|Light micrograph of Fahrenholzia pinnata|
Louse (plural: lice) is the common name for members of over 3,000 species of wingless insects of the order Phthiraptera; three of which are classified as human disease agents. They are obligate ectoparasites of every avian and mammalian order except for monotremes (the platypus and echidnas), bats, whales, dolphins, porpoises and pangolins.
Most lice are scavengers, feeding on skin and other debris found on the host's body, but some species feed on sebaceous secretions and blood. Most are found only on specific types of animals, and, in some cases, only to a particular part of the body; some animals are known to host up to fifteen different species, although one to three is typical for mammals, and two to six for birds.

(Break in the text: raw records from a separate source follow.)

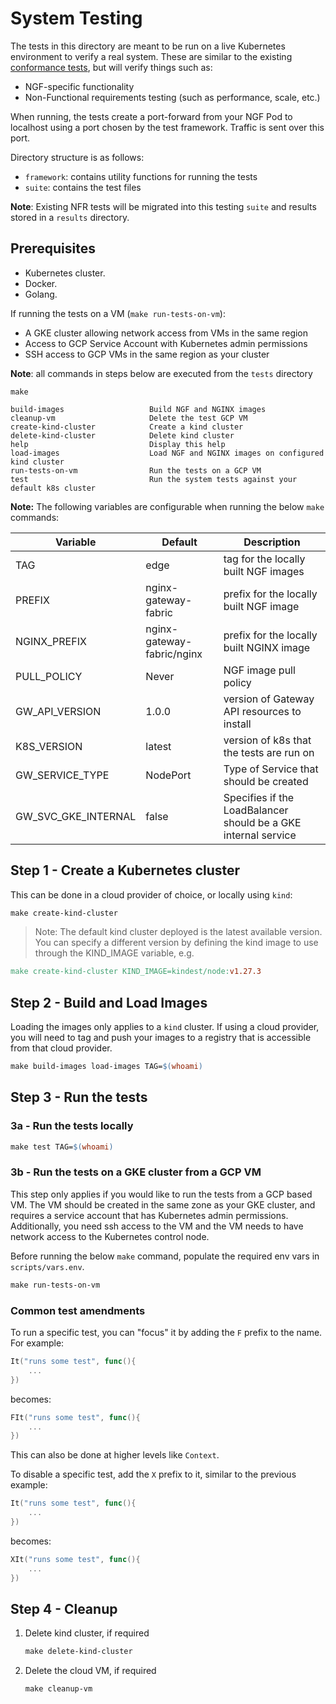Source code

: # System Testing

The tests in this directory are meant to be run on a live Kubernetes environment to verify a real system. These
are similar to the existing [conformance tests](../conformance/README.md), but will verify things such as:

- NGF-specific functionality
- Non-Functional requirements testing (such as performance, scale, etc.)

When running, the tests create a port-forward from your NGF Pod to localhost using a port chosen by the
test framework. Traffic is sent over this port.

Directory structure is as follows:

- `framework`: contains utility functions for running the tests
- `suite`: contains the test files

**Note**: Existing NFR tests will be migrated into this testing `suite` and results stored in a `results` directory.

## Prerequisites

- Kubernetes cluster.
- Docker.
- Golang.

If running the tests on a VM (`make run-tests-on-vm`):

- A GKE cluster allowing network access from VMs in the same region
- Access to GCP Service Account with Kubernetes admin permissions
- SSH access to GCP VMs in the same region as your cluster

**Note**: all commands in steps below are executed from the `tests` directory

```shell
make
```

```text
build-images                   Build NGF and NGINX images
cleanup-vm                     Delete the test GCP VM
create-kind-cluster            Create a kind cluster
delete-kind-cluster            Delete kind cluster
help                           Display this help
load-images                    Load NGF and NGINX images on configured kind cluster
run-tests-on-vm                Run the tests on a GCP VM
test                           Run the system tests against your default k8s cluster
```

**Note:** The following variables are configurable when running the below `make` commands:

| Variable            | Default                    | Description                                                    |
| ------------------- | -------------------------- | -------------------------------------------------------------- |
| TAG                 | edge                       | tag for the locally built NGF images                           |
| PREFIX              | nginx-gateway-fabric       | prefix for the locally built NGF image                         |
| NGINX_PREFIX        | nginx-gateway-fabric/nginx | prefix for the locally built NGINX image                       |
| PULL_POLICY         | Never                      | NGF image pull policy                                          |
| GW_API_VERSION      | 1.0.0                      | version of Gateway API resources to install                    |
| K8S_VERSION         | latest                     | version of k8s that the tests are run on                       |
| GW_SERVICE_TYPE     | NodePort                   | Type of Service that should be created                         |
| GW_SVC_GKE_INTERNAL | false                      | Specifies if the LoadBalancer should be a GKE internal service |

## Step 1 - Create a Kubernetes cluster

This can be done in a cloud provider of choice, or locally using `kind`:

```makefile
make create-kind-cluster
```

> Note: The default kind cluster deployed is the latest available version. You can specify a different version by
> defining the kind image to use through the KIND_IMAGE variable, e.g.

```makefile
make create-kind-cluster KIND_IMAGE=kindest/node:v1.27.3
```

## Step 2 - Build and Load Images

Loading the images only applies to a `kind` cluster. If using a cloud provider, you will need to tag and push
your images to a registry that is accessible from that cloud provider.

```makefile
make build-images load-images TAG=$(whoami)
```

## Step 3 - Run the tests

### 3a - Run the tests locally

```makefile
make test TAG=$(whoami)
```

### 3b - Run the tests on a GKE cluster from a GCP VM

This step only applies if you would like to run the tests from a GCP based VM. The VM should be created in the same
zone as your GKE cluster, and requires a service account that has Kubernetes admin permissions. Additionally, you need
ssh access to the VM and the VM needs to have network access to the Kubernetes control node.

Before running the below `make` command, populate the required env vars in `scripts/vars.env`.

```makefile
make run-tests-on-vm
```

### Common test amendments

To run a specific test, you can "focus" it by adding the `F` prefix to the name. For example:

```go
It("runs some test", func(){
    ...
})
```

becomes:

```go
FIt("runs some test", func(){
    ...
})
```

This can also be done at higher levels like `Context`.

To disable a specific test, add the `X` prefix to it, similar to the previous example:

```go
It("runs some test", func(){
    ...
})
```

becomes:

```go
XIt("runs some test", func(){
    ...
})
```

## Step 4 - Cleanup

1. Delete kind cluster, if required

    ```makefile
    make delete-kind-cluster
    ```

2. Delete the cloud VM, if required

    ```makefile
    make cleanup-vm
    ```
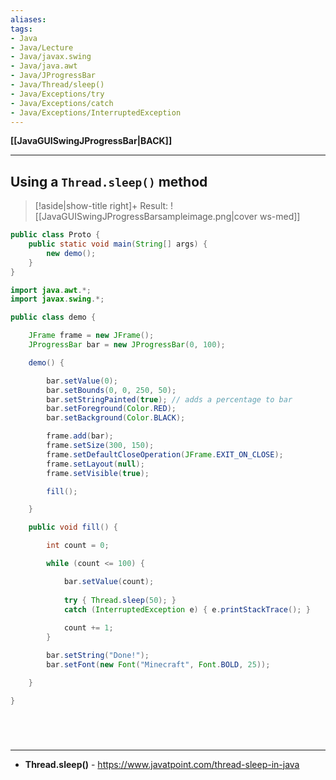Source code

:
 ```yaml
---
aliases:
tags:
- Java
- Java/Lecture
- Java/javax.swing
- Java/java.awt
- Java/JProgressBar
- Java/Thread/sleep()
- Java/Exceptions/try
- Java/Exceptions/catch
- Java/Exceptions/InterruptedException
---
```

**[[JavaGUISwingJProgressBar|BACK]]**

---
## Using a `Thread.sleep()` method
>[!aside|show-title right]+ Result:
> ![[JavaGUISwingJProgressBarsampleimage.png|cover ws-med]]

```java
public class Proto {
    public static void main(String[] args) {
        new demo();
    }
}
```
```java
import java.awt.*;
import javax.swing.*;

public class demo {

    JFrame frame = new JFrame();
    JProgressBar bar = new JProgressBar(0, 100);

    demo() {

        bar.setValue(0);
        bar.setBounds(0, 0, 250, 50);
        bar.setStringPainted(true); // adds a percentage to bar
        bar.setForeground(Color.RED);
        bar.setBackground(Color.BLACK);

        frame.add(bar);
        frame.setSize(300, 150);
        frame.setDefaultCloseOperation(JFrame.EXIT_ON_CLOSE);
        frame.setLayout(null);
        frame.setVisible(true);

        fill();

    }

    public void fill() {

        int count = 0;

        while (count <= 100) {

            bar.setValue(count);
            
            try { Thread.sleep(50); }
            catch (InterruptedException e) { e.printStackTrace(); }
            
            count += 1;
        }

        bar.setString("Done!");
        bar.setFont(new Font("Minecraft", Font.BOLD, 25));

    }

}
```

<br>

# 
---
- **Thread.sleep()** - https://www.javatpoint.com/thread-sleep-in-java
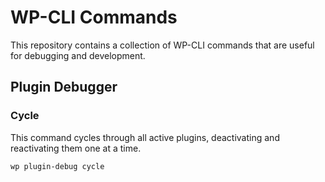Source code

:# WP-CLI Commands

This repository contains a collection of WP-CLI commands that are useful for debugging and development.
	
## Plugin Debugger

### Cycle

This command cycles through all active plugins, deactivating and reactivating them one at a time.

```bash
wp plugin-debug cycle
```


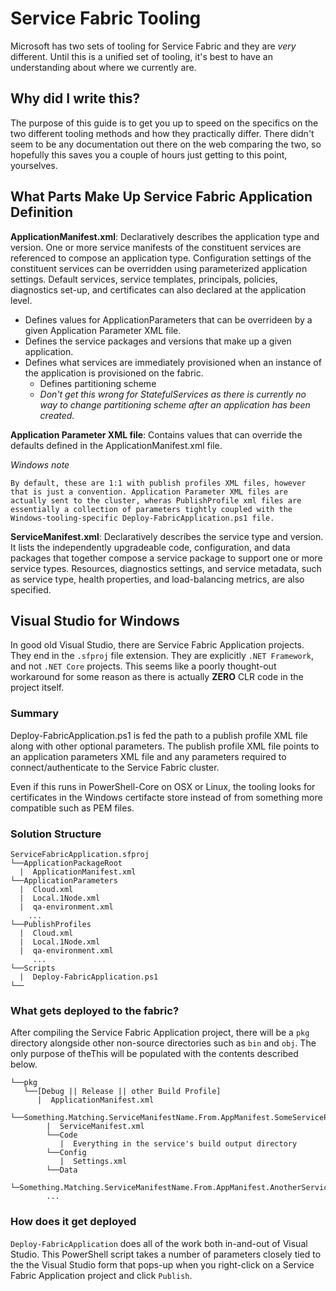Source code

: # Service Fabric Tooling

Microsoft has two sets of tooling for Service Fabric and they are _very_ different. Until this is a unified set of tooling, it's best to have an understanding about where we currently are.

## Why did I write this?
The purpose of this guide is to get you up to speed on the specifics on the  two different tooling methods and how they practically differ. There didn't seem to be any documentation out there on the web comparing the two, so hopefully this saves you a couple of hours just getting to this point, yourselves.

## What Parts Make Up Service Fabric Application Definition
**ApplicationManifest.xml**: Declaratively describes the application type and version. One or more service manifests of the constituent services are referenced to compose an application type. Configuration settings of the constituent services can be overridden using parameterized application settings. Default services, service templates, principals, policies, diagnostics set-up, and certificates can also declared at the application level.
* Defines values for ApplicationParameters that can be overrideen by a given Application Parameter XML file.
* Defines the service packages and versions that make up a given application.
* Defines what services are immediately provisioned when an instance of the application is provisioned on the fabric.
    * Defines partitioning scheme
    * _Don't get this wrong for StatefulServices as there is currently no way to change partitioning scheme after an application has been created._

**Application Parameter XML file**: Contains values that can override the defaults defined in the ApplicationManifest.xml file.

_Windows note_

    By default, these are 1:1 with publish profiles XML files, however that is just a convention. Application Parameter XML files are actually sent to the cluster, wheras PublishProfile xml files are essentially a collection of parameters tightly coupled with the Windows-tooling-specific Deploy-FabricApplication.ps1 file.

**ServiceManifest.xml**: Declaratively describes the service type and version. It lists the independently upgradeable code, configuration, and data packages that together compose a service package to support one or more service types. Resources, diagnostics settings, and service metadata, such as service type, health properties, and load-balancing metrics, are also specified.

## Visual Studio for Windows

In good old Visual Studio, there are Service Fabric Application projects. They end in the `.sfproj` file extension. They are explicitly `.NET Framework`, and not `.NET Core` projects. This seems like a poorly thought-out workaround for some reason as there is actually **ZERO** CLR code in the project itself.

### Summary
Deploy-FabricApplication.ps1 is fed the path to a publish profile XML file along with other optional parameters. The publish profile XML file points to an application parameters XML file and any parameters required to connect/authenticate to the Service Fabric cluster.

Even if this runs in PowerShell-Core on OSX or Linux, the tooling looks for certificates in the Windows certifacte store instead of from something more compatible such as PEM files.

### Solution Structure
```
ServiceFabricApplication.sfproj
└──ApplicationPackageRoot
  |  ApplicationManifest.xml
└──ApplicationParameters
  |  Cloud.xml
  |  Local.1Node.xml
  |  qa-environment.xml
    ...
└──PublishProfiles
  |  Cloud.xml
  |  Local.1Node.xml
  |  qa-environment.xml
     ...
└──Scripts
  |  Deploy-FabricApplication.ps1
└──
```
### What gets deployed to the fabric?
After compiling the Service Fabric Application project, there will be a `pkg` directory alongside other non-source directories such as `bin` and `obj`. The only purpose of theThis will be populated with the contents described below.
```
└──pkg
   └──[Debug || Release || other Build Profile]
      |  ApplicationManifest.xml
      └──Something.Matching.ServiceManifestName.From.AppManifest.SomeServicePkg
        |  ServiceManifest.xml
        └──Code
           |  Everything in the service's build output directory
        └──Config
           |  Settings.xml
        └──Data
      └─Something.Matching.ServiceManifestName.From.AppManifest.AnotherServicePkg 
        ...      
```

### How does it get deployed
`Deploy-FabricApplication` does all of the work both in-and-out of Visual Studio. This PowerShell script takes a number of parameters closely tied to the the Visual Studio form that pops-up when you right-click on a Service Fabric Application project and click `Publish`.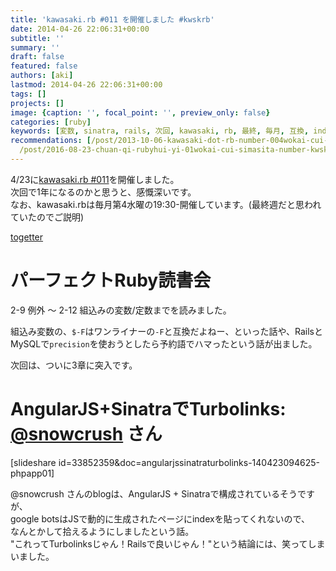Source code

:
 ```yaml
---
title: 'kawasaki.rb #011 を開催しました #kwskrb'
date: 2014-04-26 22:06:31+00:00
subtitle: ''
summary: ''
draft: false
featured: false
authors: [aki]
lastmod: 2014-04-26 22:06:31+00:00
tags: []
projects: []
image: {caption: '', focal_point: '', preview_only: false}
categories: [ruby]
keywords: [変数, sinatra, rails, 次回, kawasaki, rb, 最終, 毎月, 互換, index]
recommendations: [/post/2013-10-06-kawasaki-dot-rb-number-004wokai-cui-simasita-number-kwskrb/,
  /post/2016-08-23-chuan-qi-rubyhui-yi-01wokai-cui-simasita-number-kwsk01/, /post/2013-08-03-kawasaki-dot-rb-number-002-kai-cui-simasita-number-kwskrb/]
---
```

4/23に[kawasaki.rb #011](http://kawasakirb.doorkeeper.jp/events/10187)を開催しました。  
次回で1年になるのかと思うと、感慨深いです。  
なお、kawasaki.rbは毎月第4水曜の19:30-開催しています。(最終週だと思われていたのでご説明)

[togetter](http://togetter.com/li/659659)

# パーフェクトRuby読書会

2-9 例外 〜 2-12 組込みの変数/定数までを読みました。

組込み変数の、`$-F`はワンライナーの`-F`と互換だよねー、といった話や、RailsとMySQLで`precision`を使おうとしたら予約語でハマったという話が出ました。

次回は、ついに3章に突入です。

# AngularJS+SinatraでTurbolinks: [@snowcrush](https://twitter.com/snowcrush) さん

[slideshare id=33852359&doc=angularjssinatraturbolinks-140423094625-phpapp01]

@snowcrush さんのblogは、AngularJS + Sinatraで構成されているそうですが、  
google botsはJSで動的に生成されたページにindexを貼ってくれないので、  
なんとかして拾えるようにしましたという話。  
"これってTurbolinksじゃん！Railsで良いじゃん！"という結論には、笑ってしまいました。


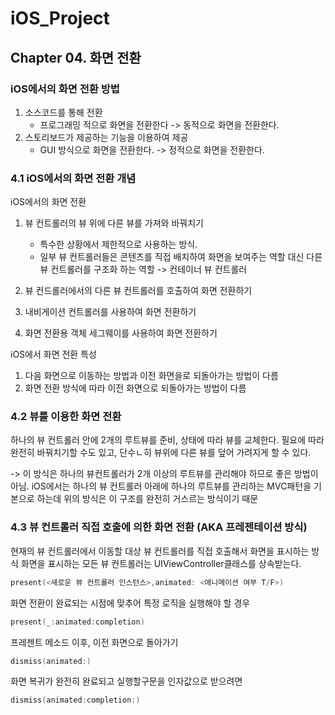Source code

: # iOS_Project

## Chapter 04. 화면 전환

### iOS에서의 화면 전환 방법

1. 소스코드를 통해 전환
   - 프로그래밍 적으로 화면을 전환한다 -> 동적으로 화면을 전환한다.
2. 스토리보드가 제공하는 기능을 이용하여 제공
   - GUI 방식으로 화면을 전환한다. -> 정적으로 화면을 전환한다.

### 4.1 iOS에서의 화면 전환 개념

iOS에서의 화면 전환

1. 뷰 컨트롤러의 뷰 위에 다른 뷰를 가져와 바꿔치기

   - 특수한 상황에서 제한적으로 사용하는 방식.
   - 일부 뷰 컨트롤러들은 콘텐츠를 직접 배치하여 화면을 보여주는 역할 대신 다른 뷰 컨트롤러를 구조화 하는 역할 -> 컨테이너 뷰 컨트롤러

2. 뷰 컨드롤러에서의 다른 뷰 컨트롤러를 호출하여 화면 전환하기

3. 내비게이션 컨트롤러를 사용하여 화면 전환하기 

4. 화면 전환용 객체 세그웨이를 사용하여 화면 전환하기

   

iOS에서 화면 전환 특성

1. 다음 화면으로 이동하는 방법과 이전 화면을로 되돌아가는 방법이 다름
2. 화면 전환 방식에 따라 이전 화면으로 되돌아가는 방법이 다름 



### 4.2 뷰를 이용한 화면 전환 

하나의 뷰 컨트롤러 안에 2개의 루트뷰를 준비, 상태에 따라 뷰를 교체한다. 필요에 따라 완전히 바꿔치기할 수도 있고, 단수ㄴ히 뷰위에 다른 뷰를 덮어 가려지게 할 수 있다.

-> 이 방식은 하나의 뷰컨트롤러가 2개 이상의 루트뷰를 관리해야 하므로 좋은 방법이 아님. iOS에서는 하나의 뷰 컨트롤러 아래에 하나의 루트뷰를 관리하는 MVC패턴을 기본으로 하는데 위의 방식은 이 구조를 완전히 거스르는 방식이기 때문

### 4.3 뷰 컨트롤러 직접 호출에 의한 화면 전환 (AKA 프레젠테이션 방식)

현재의 뷰 컨트롤러에서 이동할 대상 뷰 컨트롤러를 직접 호출해서 화면을 표시하는 방식
화면을 표시하는 모든 뷰 컨트롤러는 UIViewController클래스를 상속받는다.

```swift
present(<새로운 뷰 컨트롤러 인스턴스>,animated: <애니메이션 여부 T/F>)
```

화면 전환이 완료되는 시점에 맞추어 특정 로직을 실행해야 할 경우

```swift
present(_:animated:completion)
```



프레젠트 메소드 이후, 이전 화면으로 돌아가기

```swift
dismiss(animated:)
```

화면 복귀가 완전히 완료되고 실행할구문을 인자값으로 받으려면

```swift
dismiss(animated:completion:)
```

























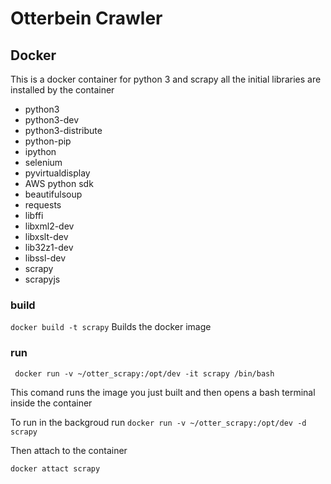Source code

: # Otterbein Crawler


## Docker

This is a docker container for python 3 and scrapy all the initial libraries are installed by the container

- python3
- python3-dev
- python3-distribute
- python-pip
- ipython
- selenium
- pyvirtualdisplay
- AWS python sdk
- beautifulsoup
- requests
- libffi
- libxml2-dev
- libxslt-dev
- lib32z1-dev
- libssl-dev
- scrapy
- scrapyjs

### build

` docker build -t scrapy ` Builds the docker image

### run

` docker run -v ~/otter_scrapy:/opt/dev -it scrapy /bin/bash`

This comand runs the image you just built and then opens a bash terminal inside the container

To run in the backgroud run
`docker run -v ~/otter_scrapy:/opt/dev -d scrapy`

Then attach to the container

```docker attact scrapy```
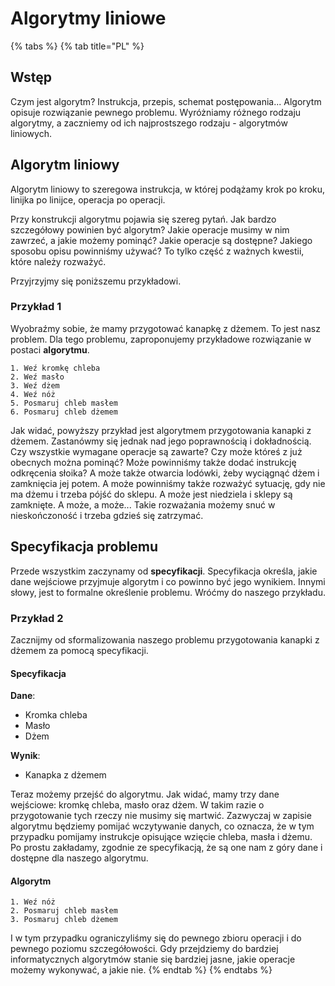 # Algorytmy liniowe

{% tabs %}
{% tab title="PL" %}
## Wstęp

Czym jest algorytm? Instrukcja, przepis, schemat postępowania... Algorytm opisuje rozwiązanie pewnego problemu. Wyróżniamy różnego rodzaju algorytmy, a zaczniemy od ich najprostszego rodzaju - algorytmów liniowych.

## Algorytm liniowy

Algorytm liniowy to szeregowa instrukcja, w której podążamy krok po kroku, linijka po linijce, operacja po operacji.

Przy konstrukcji  algorytmu pojawia się szereg pytań. Jak bardzo szczegółowy powinien być algorytm? Jakie operacje musimy w nim zawrzeć, a jakie możemy pominąć? Jakie operacje są dostępne? Jakiego sposobu opisu powinniśmy używać? To tylko część z ważnych kwestii, które należy rozważyć. 

Przyjrzyjmy się poniższemu przykładowi.

### Przykład 1

Wyobraźmy sobie, że mamy przygotować kanapkę z dżemem. To jest nasz problem. Dla tego problemu, zaproponujemy przykładowe rozwiązanie w postaci **algorytmu**.

```
1. Weź kromkę chleba
2. Weź masło
3. Weź dżem
4. Weź nóż
5. Posmaruj chleb masłem
6. Posmaruj chleb dżemem
```

Jak widać, powyższy przykład jest algorytmem przygotowania kanapki z dżemem. Zastanówmy się jednak nad jego poprawnością i dokładnością. Czy wszystkie wymagane operacje są zawarte? Czy może któreś z już obecnych można pominąć? Może powinniśmy także dodać instrukcję odkręcenia słoika? A może także otwarcia lodówki, żeby wyciągnąć dżem i zamknięcia jej potem. A może powinniśmy także rozważyć sytuację, gdy nie ma dżemu i trzeba pójść do sklepu. A może jest niedziela i sklepy są zamknięte. A może,  a może... Takie rozważania możemy snuć w nieskończoność i trzeba gdzieś się zatrzymać.

## Specyfikacja problemu

Przede wszystkim zaczynamy od **specyfikacji**. Specyfikacja określa, jakie dane wejściowe przyjmuje algorytm i co powinno być jego wynikiem. Innymi słowy, jest to formalne określenie problemu. Wróćmy do naszego przykładu.

### Przykład 2

Zacznijmy od sformalizowania naszego problemu przygotowania kanapki z dżemem za pomocą specyfikacji.

#### Specyfikacja

**Dane**:

* Kromka chleba
* Masło
* Dżem

**Wynik**:

* Kanapka z dżemem

Teraz możemy przejść do algorytmu. Jak widać, mamy trzy dane wejściowe: kromkę chleba, masło oraz dżem. W takim razie o przygotowanie tych rzeczy nie musimy się martwić. Zazwyczaj w zapisie algorytmu będziemy pomijać wczytywanie danych, co oznacza, że w tym przypadku pomijamy instrukcje opisujące wzięcie chleba, masła i dżemu. Po prostu zakładamy, zgodnie ze specyfikacją, że są one nam z góry dane i dostępne dla naszego algorytmu.

#### Algorytm

```
1. Weź nóż
2. Posmaruj chleb masłem
3. Posmaruj chleb dżemem
```

I w tym przypadku ograniczyliśmy się do pewnego zbioru operacji i do pewnego poziomu szczegółowości. Gdy przejdziemy do bardziej informatycznych algorytmów stanie się bardziej jasne, jakie operacje możemy wykonywać, a jakie nie. 
{% endtab %}
{% endtabs %}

For example, in humans, different species of louse inhabit the scalp and pubic hair. Lice generally cannot survive for long if removed from their host.
A louse's color varies from pale beige to dark gray; however, if feeding on blood, it may become considerably darker. Female lice are usually more common than the males, and some species are even known to be parthenogenetic. A louse's egg is commonly called a nit. Many lice attach their eggs to their host's hair with specialized saliva; the saliva/hair bond is very difficult to sever without specialized products. Lice inhabiting birds, however, may simply leave their eggs in parts of the body inaccessible to preening, such as the interior of feather shafts. Living lice eggs tend to be pale white. Dead lice eggs are more yellow.
Lice are optimal model organisms to study the ecology of contagious pathogens since their quantities, sex-ratios etc. are easier to quantify than those of other pathogens. The ecology of avian lice has been studied more intensively than that of mammal lice.
A few major trends
- The average number of lice per host tends to be higher in large-bodied bird species than in small ones.
- Louse individuals exhibit an aggregated distribution across bird individuals, i.e. most lice live on a few birds, while most birds are relatively free of lice. This pattern is more pronounced in territorial than in colonial—more social—bird species.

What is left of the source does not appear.